DİNLE EY NEFSİM!
Gel,
bugün sana anladığın dilden konuşmaya çalışacağım.
Ey
nefsim!
Yemeğe
çağrıldığında heyecanla ve ne yiyeceğini merak ederek gidiyorsun. Sofranın
başına geçtiğinde iştahla, hiç zaman endişesi taşımadan aheste aheste yiyorsun.
Hatta yemek biraz gecikecek olursa homurdanıyor, şikâyete başlıyorsun. Yemeğin
veya yemek saatin azıcık ertelense tahammül bile edemiyorsun.
Ama
aynı hassasiyeti namazında göstermiyor, ona da aynı iştiyakı duymuyorsun.

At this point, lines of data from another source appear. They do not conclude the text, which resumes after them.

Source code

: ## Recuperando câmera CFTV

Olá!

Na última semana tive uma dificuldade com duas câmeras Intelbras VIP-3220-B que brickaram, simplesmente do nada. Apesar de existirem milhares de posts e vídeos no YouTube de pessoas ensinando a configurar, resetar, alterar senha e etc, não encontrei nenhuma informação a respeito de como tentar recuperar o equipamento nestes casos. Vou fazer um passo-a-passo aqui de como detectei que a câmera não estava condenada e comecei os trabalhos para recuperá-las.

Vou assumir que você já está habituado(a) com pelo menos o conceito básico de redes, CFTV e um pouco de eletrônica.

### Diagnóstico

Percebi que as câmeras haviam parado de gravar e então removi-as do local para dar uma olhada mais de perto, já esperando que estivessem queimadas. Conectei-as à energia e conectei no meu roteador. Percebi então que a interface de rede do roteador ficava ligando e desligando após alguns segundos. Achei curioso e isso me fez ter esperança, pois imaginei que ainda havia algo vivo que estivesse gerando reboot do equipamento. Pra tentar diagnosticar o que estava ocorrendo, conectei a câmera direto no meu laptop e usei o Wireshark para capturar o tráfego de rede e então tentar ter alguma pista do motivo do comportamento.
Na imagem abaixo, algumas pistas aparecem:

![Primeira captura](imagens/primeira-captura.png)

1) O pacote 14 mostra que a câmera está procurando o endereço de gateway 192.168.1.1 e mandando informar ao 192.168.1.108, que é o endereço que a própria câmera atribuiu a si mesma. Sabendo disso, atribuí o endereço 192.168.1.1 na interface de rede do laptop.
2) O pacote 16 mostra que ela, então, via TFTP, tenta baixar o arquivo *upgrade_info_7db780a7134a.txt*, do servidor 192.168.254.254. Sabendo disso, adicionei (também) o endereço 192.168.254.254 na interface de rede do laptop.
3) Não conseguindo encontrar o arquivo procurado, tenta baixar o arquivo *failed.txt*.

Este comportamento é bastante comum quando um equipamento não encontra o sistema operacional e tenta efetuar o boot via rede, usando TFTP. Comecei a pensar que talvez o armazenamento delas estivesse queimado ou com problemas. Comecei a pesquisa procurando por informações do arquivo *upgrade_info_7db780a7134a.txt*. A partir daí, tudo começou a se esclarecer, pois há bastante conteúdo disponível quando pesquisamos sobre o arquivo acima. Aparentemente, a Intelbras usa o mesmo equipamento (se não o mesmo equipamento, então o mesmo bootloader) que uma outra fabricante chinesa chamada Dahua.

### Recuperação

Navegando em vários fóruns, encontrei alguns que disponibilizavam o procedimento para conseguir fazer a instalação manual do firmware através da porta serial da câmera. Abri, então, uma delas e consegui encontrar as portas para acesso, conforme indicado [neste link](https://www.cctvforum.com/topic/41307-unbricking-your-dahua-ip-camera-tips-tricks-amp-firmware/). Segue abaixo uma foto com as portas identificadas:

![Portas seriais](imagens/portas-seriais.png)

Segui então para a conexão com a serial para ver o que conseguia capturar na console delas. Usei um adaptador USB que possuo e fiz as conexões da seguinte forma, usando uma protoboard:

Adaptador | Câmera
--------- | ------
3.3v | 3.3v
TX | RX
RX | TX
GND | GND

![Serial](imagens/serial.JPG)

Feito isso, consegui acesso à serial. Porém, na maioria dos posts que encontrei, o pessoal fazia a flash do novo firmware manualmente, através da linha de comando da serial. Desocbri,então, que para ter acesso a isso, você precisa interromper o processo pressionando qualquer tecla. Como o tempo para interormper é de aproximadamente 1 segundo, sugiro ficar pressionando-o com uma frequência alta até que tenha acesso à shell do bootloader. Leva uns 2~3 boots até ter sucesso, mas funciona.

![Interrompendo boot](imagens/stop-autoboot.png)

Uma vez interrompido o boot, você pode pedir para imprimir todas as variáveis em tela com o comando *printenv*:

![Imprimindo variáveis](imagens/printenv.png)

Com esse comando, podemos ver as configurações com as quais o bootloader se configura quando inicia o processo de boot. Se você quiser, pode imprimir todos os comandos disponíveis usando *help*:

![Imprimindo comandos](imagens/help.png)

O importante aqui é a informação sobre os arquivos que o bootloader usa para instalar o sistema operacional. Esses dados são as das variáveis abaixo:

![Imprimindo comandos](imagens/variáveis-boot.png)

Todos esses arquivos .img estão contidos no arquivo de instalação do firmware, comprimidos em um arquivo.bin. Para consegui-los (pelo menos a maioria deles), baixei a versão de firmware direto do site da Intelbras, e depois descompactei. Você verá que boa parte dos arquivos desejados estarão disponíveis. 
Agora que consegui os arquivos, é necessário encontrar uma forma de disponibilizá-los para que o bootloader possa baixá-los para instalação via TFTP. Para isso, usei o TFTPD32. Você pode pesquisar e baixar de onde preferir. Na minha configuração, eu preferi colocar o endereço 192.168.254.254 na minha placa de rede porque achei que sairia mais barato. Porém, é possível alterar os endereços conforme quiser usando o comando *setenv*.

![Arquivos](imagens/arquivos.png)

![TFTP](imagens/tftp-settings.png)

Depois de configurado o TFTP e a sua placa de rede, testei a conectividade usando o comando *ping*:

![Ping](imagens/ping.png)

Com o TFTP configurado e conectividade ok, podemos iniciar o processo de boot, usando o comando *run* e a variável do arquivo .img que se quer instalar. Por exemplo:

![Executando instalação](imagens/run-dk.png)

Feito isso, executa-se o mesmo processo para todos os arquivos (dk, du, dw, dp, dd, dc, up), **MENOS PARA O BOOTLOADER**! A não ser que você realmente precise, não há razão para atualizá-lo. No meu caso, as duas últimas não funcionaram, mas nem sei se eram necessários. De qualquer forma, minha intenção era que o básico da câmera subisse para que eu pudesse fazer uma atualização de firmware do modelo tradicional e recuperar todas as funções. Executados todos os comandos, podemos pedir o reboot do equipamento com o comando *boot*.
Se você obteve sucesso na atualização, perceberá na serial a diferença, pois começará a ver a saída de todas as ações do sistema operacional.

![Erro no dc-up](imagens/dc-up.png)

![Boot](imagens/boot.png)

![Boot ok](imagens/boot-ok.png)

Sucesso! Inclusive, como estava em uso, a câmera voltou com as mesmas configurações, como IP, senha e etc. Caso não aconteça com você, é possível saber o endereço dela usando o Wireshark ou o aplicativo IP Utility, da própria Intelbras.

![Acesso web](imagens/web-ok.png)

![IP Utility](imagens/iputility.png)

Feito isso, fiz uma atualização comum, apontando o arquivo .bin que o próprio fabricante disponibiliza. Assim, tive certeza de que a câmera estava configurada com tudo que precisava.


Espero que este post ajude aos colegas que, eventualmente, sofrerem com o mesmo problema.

Kalbinin gıdasını alırken heyecanlanmadan bir an önce huzurdan kaçma çabası
içinde öylesine geçiştiriyorsun. Neden namazı geciktirmek seni rahatsız
etmiyor. Sen O’ndan gelen nimetin gecikmesine şekva ededururken O’nu bekletmeyi
nasıl kendine reva görüyorsun. Midenin beklemesine tahammülün yok ama ruhunun
beklemesi seni pek üzmüyor nedense.
Ey
nefsim!
Sorumluluk
verdiğin kişilerin sorumluluklarını baştan savmalarına tahammül edemiyor,
onları azarlıyorsun. Peki, sen ibadetlerini neden üstün körü, görev savma
kabilinden yapıyor, onlara gereken önemi vermiyorsun?
Ey
nefsim!
Bir
iş görüşmesi öncesi görüşeceğin kişiyle neler söyleyeceğinin provasını önceden defalarca
yapıyorsun. Nefsine pirim verecek bir sevgili ya da meşhur biriyle görüşmeden
önce görüşme anını defalarca hayalinde canlandırıyor, heyecanla görüşme anını
bekliyorsun. Acaba kâinatın Yaratıcısı, tüm sevdiklerini sana ihsan eden Rabbin
onlardan daha mı az ehemmiyetli de O’nun randevusunu iştiyakla beklemiyor,
O’nun huzurunda O’na ne söylediğinin farkında bile olmadan huzurundan ayrılıyorsun?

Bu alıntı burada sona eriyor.